Other platforms related to the mustatils have also been found in the same range, many of which are oriented parallel to the mustatil, either next to its base or outside the long wall. The study authors suggest that both the mustatils and these other platforms had some sort of a related function.
The researchers also think that climate variations during the late Pleistocene (which was from around 129,000 years ago), and the Early Holocene (around 11,650 years ago), resulted in migration of people and dispersal of technologies in the region – similar to what has happened everywhere else in the world. The animal bones and horns offer the first evidence of a Neolithic cattle cult in north-western Arabia, considering that cattle was a valuable commodity of the early pastoral inhabitants of that area. This has been obvious from rock art found in the region depicting scenes of both cattle herding and hunting. The mustatils therefore could have functioned as monuments for the cults or as “as territorial markers, potentially denoting ancestral pasturage or some other form of connection with the landscape” according to the study. The authors also suggest that the mustatil tradition may represent the development of cult ideology in Neolithic north-western Arabia. Of course, more research needs to be undertaken to understand human settlements from that time to further clarify the situation. But the concentration of the mustatils suggests a dense occupation of north-western Arabia.

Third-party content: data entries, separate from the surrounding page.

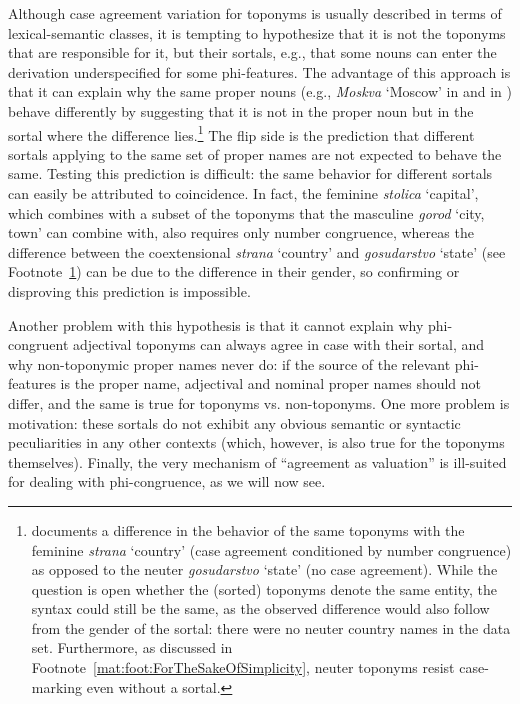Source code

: \documentclass[output=paper,colorlinks,citecolor=brown]{langscibook}
\begin{document}
Although case agreement variation for toponyms is usually described in terms of lexical-semantic classes, it is tempting to hypothesize that it is not the toponyms that are responsible for it, but their sortals, e.g., that some nouns can enter the derivation underspecified for some phi-features. The advantage of this approach is that it can explain why the same proper nouns (e.g., \textit{Moskva} ‘Moscow’ in  and in ) behave differently by suggesting that it is not in the proper noun but in the sortal where the difference lies.\footnote{\label{mat:foot:Logvinova2018documents}\citet{Logvinova2018} documents a difference in the behavior of the same toponyms with the feminine \textit{strana} ‘country’ (case agreement conditioned by number congruence) as opposed to the neuter \textit{gosudarstvo} ‘state’ (no case agreement). While the question is open whether the (sorted) toponyms denote the same entity, the syntax could still be the same, as the observed difference would also follow from the gender of the sortal: there were no neuter country names in the data set. Furthermore, as discussed in Footnote~\ref{mat:foot:ForTheSakeOfSimplicity}, neuter toponyms resist case-marking even without a sortal.} The flip side is the prediction that different sortals applying to the same set of proper names are not expected to behave the same. Testing this prediction is difficult: the same behavior for different sortals can easily be attributed to coincidence. In fact, the feminine \textit{stolica} ‘capital’, which combines with a subset of the toponyms that the masculine \textit{gorod} ‘city, town’ can combine with, also requires only number congruence, whereas the difference between the coextensional \textit{strana} ‘country’ and \textit{gosudarstvo} ‘state’ (see Footnote~\ref{mat:foot:Logvinova2018documents}) can be due to the difference in their gender, so confirming or disproving this prediction is impossible.

Another problem with this hypothesis is that it cannot explain why phi-con\-gru\-ent adjectival toponyms can always agree in case with their sortal, and why non-toponymic proper names never do: if the source of the relevant phi-features is the proper name, adjectival and nominal proper names should not differ, and the same is true for toponyms vs. non-toponyms. One more problem is motivation: these sortals do not exhibit any obvious semantic or syntactic peculiarities in any other contexts (which, however, is also true for the toponyms themselves). Finally, the very mechanism of “agreement as valuation” is ill-suited for dealing with phi-congruence, as we will now see.
\end{document}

As the authors conclude: “The scale and form of these structures make them unique to the region, highlighting the robust local component of the Arabian Neolithic. As such, mustatils may become key in articulating the regional and inter-regional relationships present in Arabia during the Middle Holocene, and one of the earliest, large-scale monumental building traditions known to date.”
I am pretty sure that we are going to be bombarded with a host of new research and information from the Arabian Peninsula in the near future and I can’t wait.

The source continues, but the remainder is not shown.